On this, the eve of another holiday, I always have a rather strange recurring thought, especially when I see those lists in my hometown paper which enumerates those celebrity birthdays on a holiday. Of course, the older I get, the fewer names I recognize, but I’m assuming they have indeed had conferred upon them by someone their celebrity status. That brings to mind what my friend Meredith Fessler once told me regarding those lists, using the hook line of the popular comic strip “Pluggers,” created in 1993 by Jeff MacNelly. According to Meredith, you know you’re a plugger when no one on those lists under the age of 40 is familiar to you.
In doing a little Google research for today’s offering, I found as being of greatest interest when it comes to those New Year’s birthdays, Paul Revere, the patriot silversmith who alerted the colonial militia of those approaching Brits before our famous dustups in Lexington and Concord.
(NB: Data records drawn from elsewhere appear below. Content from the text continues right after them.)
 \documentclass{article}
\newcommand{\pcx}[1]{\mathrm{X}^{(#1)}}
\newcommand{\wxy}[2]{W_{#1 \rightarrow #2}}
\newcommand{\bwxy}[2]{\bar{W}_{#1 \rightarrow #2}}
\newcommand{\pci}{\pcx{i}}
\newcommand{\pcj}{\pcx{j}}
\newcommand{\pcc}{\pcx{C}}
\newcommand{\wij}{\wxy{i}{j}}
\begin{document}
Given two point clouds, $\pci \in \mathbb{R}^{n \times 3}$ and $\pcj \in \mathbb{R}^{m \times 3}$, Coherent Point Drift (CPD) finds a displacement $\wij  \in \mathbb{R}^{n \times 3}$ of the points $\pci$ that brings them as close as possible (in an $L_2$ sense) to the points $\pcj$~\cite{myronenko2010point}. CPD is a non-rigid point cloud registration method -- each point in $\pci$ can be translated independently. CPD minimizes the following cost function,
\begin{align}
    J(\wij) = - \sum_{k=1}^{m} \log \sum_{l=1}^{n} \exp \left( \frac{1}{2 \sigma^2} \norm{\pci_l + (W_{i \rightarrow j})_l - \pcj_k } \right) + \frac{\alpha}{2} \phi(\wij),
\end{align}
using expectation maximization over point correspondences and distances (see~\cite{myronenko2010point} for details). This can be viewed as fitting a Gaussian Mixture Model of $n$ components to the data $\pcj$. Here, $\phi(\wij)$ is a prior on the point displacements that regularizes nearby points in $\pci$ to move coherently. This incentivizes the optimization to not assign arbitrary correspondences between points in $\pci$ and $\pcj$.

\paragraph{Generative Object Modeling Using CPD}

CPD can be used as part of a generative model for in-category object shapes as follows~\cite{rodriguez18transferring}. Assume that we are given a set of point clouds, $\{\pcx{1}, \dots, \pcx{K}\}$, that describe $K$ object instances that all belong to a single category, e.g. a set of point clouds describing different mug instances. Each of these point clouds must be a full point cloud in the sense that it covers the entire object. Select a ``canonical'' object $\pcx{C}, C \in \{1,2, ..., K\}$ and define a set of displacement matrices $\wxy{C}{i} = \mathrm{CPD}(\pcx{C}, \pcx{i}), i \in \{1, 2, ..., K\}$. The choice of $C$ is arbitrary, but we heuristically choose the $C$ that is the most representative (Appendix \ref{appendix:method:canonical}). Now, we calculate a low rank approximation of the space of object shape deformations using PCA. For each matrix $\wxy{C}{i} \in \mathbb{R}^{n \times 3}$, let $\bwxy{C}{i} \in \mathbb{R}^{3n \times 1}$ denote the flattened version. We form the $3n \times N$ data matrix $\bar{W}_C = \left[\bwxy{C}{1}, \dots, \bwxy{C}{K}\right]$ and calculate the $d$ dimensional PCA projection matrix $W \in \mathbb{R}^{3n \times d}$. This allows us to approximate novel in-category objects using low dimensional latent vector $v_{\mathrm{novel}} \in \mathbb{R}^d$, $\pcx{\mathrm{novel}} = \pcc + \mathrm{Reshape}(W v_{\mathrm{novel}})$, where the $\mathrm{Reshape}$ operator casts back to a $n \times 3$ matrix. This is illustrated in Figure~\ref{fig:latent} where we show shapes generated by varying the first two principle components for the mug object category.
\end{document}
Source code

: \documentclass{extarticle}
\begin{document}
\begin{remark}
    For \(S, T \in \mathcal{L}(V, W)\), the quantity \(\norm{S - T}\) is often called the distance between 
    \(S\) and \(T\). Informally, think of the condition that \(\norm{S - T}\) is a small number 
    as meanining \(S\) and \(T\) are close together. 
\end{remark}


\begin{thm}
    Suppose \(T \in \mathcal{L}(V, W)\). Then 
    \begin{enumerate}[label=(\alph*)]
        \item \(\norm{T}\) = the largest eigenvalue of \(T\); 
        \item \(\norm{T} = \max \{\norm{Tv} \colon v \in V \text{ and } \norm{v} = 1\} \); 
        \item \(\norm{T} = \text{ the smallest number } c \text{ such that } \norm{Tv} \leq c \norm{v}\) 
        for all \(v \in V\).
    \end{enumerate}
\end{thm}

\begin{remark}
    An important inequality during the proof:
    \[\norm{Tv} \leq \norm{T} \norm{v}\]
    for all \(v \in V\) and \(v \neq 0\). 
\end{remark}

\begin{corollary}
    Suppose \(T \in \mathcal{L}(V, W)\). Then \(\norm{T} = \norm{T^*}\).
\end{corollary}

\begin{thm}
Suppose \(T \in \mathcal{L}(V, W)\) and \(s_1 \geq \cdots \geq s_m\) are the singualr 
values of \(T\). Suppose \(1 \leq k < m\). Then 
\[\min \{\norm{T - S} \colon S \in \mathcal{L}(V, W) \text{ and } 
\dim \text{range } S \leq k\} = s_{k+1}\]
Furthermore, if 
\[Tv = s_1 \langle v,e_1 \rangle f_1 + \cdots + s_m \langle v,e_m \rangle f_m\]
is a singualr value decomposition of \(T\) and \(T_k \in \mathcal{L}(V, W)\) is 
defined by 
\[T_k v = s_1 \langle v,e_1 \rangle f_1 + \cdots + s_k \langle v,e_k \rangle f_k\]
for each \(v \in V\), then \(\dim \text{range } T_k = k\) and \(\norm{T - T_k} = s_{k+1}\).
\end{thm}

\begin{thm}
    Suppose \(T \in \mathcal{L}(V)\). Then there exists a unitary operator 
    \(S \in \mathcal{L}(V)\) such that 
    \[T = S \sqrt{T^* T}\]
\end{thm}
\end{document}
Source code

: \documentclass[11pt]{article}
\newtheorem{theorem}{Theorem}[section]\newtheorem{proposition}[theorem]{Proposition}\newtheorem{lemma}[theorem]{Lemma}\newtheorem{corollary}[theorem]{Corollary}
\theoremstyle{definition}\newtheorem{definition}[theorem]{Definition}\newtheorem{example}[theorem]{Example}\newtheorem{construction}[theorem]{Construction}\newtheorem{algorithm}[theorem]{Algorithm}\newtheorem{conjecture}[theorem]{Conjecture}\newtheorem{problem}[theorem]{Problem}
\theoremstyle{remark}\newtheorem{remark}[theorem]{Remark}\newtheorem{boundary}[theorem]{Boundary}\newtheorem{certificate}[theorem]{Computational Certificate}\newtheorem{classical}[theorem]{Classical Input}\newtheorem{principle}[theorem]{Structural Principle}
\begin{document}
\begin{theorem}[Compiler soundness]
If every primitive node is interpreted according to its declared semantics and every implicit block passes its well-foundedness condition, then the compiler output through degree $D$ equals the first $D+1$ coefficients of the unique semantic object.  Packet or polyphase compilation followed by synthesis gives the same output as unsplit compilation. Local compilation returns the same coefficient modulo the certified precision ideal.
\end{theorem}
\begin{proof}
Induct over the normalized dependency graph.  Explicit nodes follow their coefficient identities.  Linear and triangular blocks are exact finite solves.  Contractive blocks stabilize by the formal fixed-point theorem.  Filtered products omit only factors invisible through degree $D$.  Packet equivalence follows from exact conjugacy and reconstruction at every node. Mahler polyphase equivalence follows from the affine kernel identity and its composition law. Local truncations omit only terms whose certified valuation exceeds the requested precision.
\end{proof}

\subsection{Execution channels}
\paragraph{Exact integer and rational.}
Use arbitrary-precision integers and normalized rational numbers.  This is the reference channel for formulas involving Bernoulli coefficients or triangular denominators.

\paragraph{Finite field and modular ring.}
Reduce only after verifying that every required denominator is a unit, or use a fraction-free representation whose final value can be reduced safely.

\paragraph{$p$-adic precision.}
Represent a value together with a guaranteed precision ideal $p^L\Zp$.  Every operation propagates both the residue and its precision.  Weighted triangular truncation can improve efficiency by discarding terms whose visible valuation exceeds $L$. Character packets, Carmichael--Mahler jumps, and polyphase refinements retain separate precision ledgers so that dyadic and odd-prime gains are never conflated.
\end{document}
And, especially given the time in which he lived, long before medical advances have pushed life-expectancy numbers higher and higher, the subject of Longfellow’s poem “Paul Revere’s Ride” surely enjoyed his share of those New Year’s birthdays, living to the age of 83 when so many of his contemporaries were checking out before they could blow out 50 candles.
As for those who share their birthday with America’s favorite furball on Groundhog Day, there are a couple of beauties, one now gone and one still here. While Farrah Fawcett, she of a very famous poster that hung on many dorm walls in my collegiate times, left us some seven years ago, Christie Brinkley, however, continues to share her day with Punxsutawney Phil or, if you’re a tried and true Buckeye, our own groundhog knockoff, Buckeye Chuck, Marion’s most famous four-legged resident.
As for St. Patrick’s Day, of course, an Irish name is appropriate, as in Patrick Duffy, who once upon a time played the fraternal moral foible in Bobby Ewing on a wildly popular nighttime soap, “Dallas,” to Larry Hagman’s villainous J.R. Flashing back a bit further, there was also the singer born on March 17 whose velvet-infused baritone voice was silenced at just 45 years old of lung cancer in 1965, Nat King Cole. While he surely conquered so much in the way of racism to reach the top of his profession, Cole, a heavy smoker, couldn’t seen to conquer his tobacco yearnings.
As for Halloween’s famous birthdays, there is one that mattered to all of us in the summer of 1969. That birthday belongs to former astronaut Michael Collins, the oft-forgotten third astronaut who piloted Apollo 11 and orbited the moon as Wapak’s own Neil Armstrong and his mate Buzz Aldrin famously bounced across the lunar surface.
As for Christmas birthdays, the ones that so many kids grumble about because their special day often becomes lost in the larger scheme of things, a couple of well-known footballers arrived on Dec. 25, Kenny “The Snake” Stabler, who left us in 2015, and the bruising running back Larry Csonka. Oh, and let’s not forget my favorite gravity guy, Sir Isaac Newton born on a 17th-century Dec. 25.
Then there are those holidays that move about the calendar a bit, such as tomorrow’s ode to thankfulness, turkey and pigskin affairs. And, for that, I’ve reserved just one slot for my gumdrop granddaughter, Caroline, who’ll gather around our holiday table feeling all grown up at 7 years old on the day that marks the second time she’s shared her big day with a 12-pound bird!
And, for that, I am exceedingly thankful. So, to all of you, especially those who may have one of those holiday birthdays, please have a restful and familial fourth Thursday in November.